# [What needs to be done]
Repeat the data in full and exactly. Leave the pictures out.

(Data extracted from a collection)
# # # # #

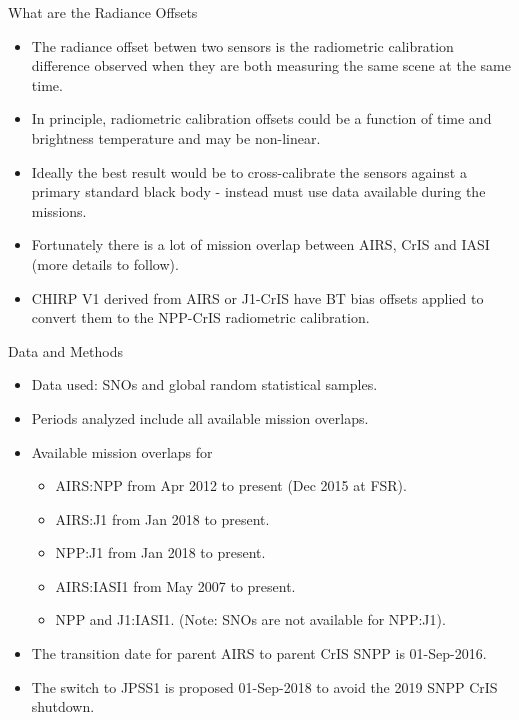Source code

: \documentclass[10pt,t]{beamer}
\begin{document}
\begin{frame}{What are the Radiance Offsets}

  \begin{itemize}
  \item The radiance offset betwen two sensors is the radiometric calibration
    difference observed when they are both measuring the same scene at the same time.
  \item In principle, radiometric calibration offsets could be a function of time and
    brightness temperature and may be non-linear.
  \item Ideally the best result would be to cross-calibrate the sensors against a primary
    standard black body - instead must use data available during the missions.
  \item Fortunately there is a lot of mission overlap between AIRS, CrIS and IASI
    (more details to follow).
  \item CHIRP V1 derived from AIRS or J1-CrIS have BT bias offsets applied to convert them to the NPP-CrIS radiometric calibration.

  \end{itemize}

\end{frame}

\begin{frame}{Data and Methods}

  \begin{itemize}
    \item Data used: SNOs and global random statistical samples.
    \item Periods analyzed include all available mission overlaps.
    \item Available mission overlaps for
      \begin{itemize}
      \item AIRS:NPP from Apr 2012 to present (Dec 2015 at FSR).
      \item AIRS:J1 from Jan 2018 to present.
      \item NPP:J1 from Jan 2018 to present.
      \item AIRS:IASI1 from May 2007 to present.
      \item NPP and J1:IASI1. (Note: SNOs are not available for NPP:J1).
      \end{itemize}
      
    \item The transition date for parent AIRS to parent CrIS SNPP is 01-Sep-2016.
    \item The switch to JPSS1 is proposed 01-Sep-2018 to avoid the 2019 SNPP CrIS
      shutdown.

  \end{itemize}
\end{frame}
\end{document}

# # # # #

# [Reply]
Source code

: \documentclass[10pt,t]{beamer}
\begin{document}
\begin{frame}{What are the Radiance Offsets}

  \begin{itemize}
  \item The radiance offset betwen two sensors is the radiometric calibration
    difference observed when they are both measuring the same scene at the same time.
  \item In principle, radiometric calibration offsets could be a function of time and
    brightness temperature and may be non-linear.
  \item Ideally the best result would be to cross-calibrate the sensors against a primary
    standard black body - instead must use data available during the missions.
  \item Fortunately there is a lot of mission overlap between AIRS, CrIS and IASI
    (more details to follow).
  \item CHIRP V1 derived from AIRS or J1-CrIS have BT bias offsets applied to convert them to the NPP-CrIS radiometric calibration.

  \end{itemize}

\end{frame}

\begin{frame}{Data and Methods}

  \begin{itemize}
    \item Data used: SNOs and global random statistical samples.
    \item Periods analyzed include all available mission overlaps.
    \item Available mission overlaps for
      \begin{itemize}
      \item AIRS:NPP from Apr 2012 to present (Dec 2015 at FSR).
      \item AIRS:J1 from Jan 2018 to present.
      \item NPP:J1 from Jan 2018 to present.
      \item AIRS:IASI1 from May 2007 to present.
      \item NPP and J1:IASI1. (Note: SNOs are not available for NPP:J1).
      \end{itemize}
      
    \item The transition date for parent AIRS to parent CrIS SNPP is 01-Sep-2016.
    \item The switch to JPSS1 is proposed 01-Sep-2018 to avoid the 2019 SNPP CrIS
      shutdown.

  \end{itemize}
\end{frame}
\end{document}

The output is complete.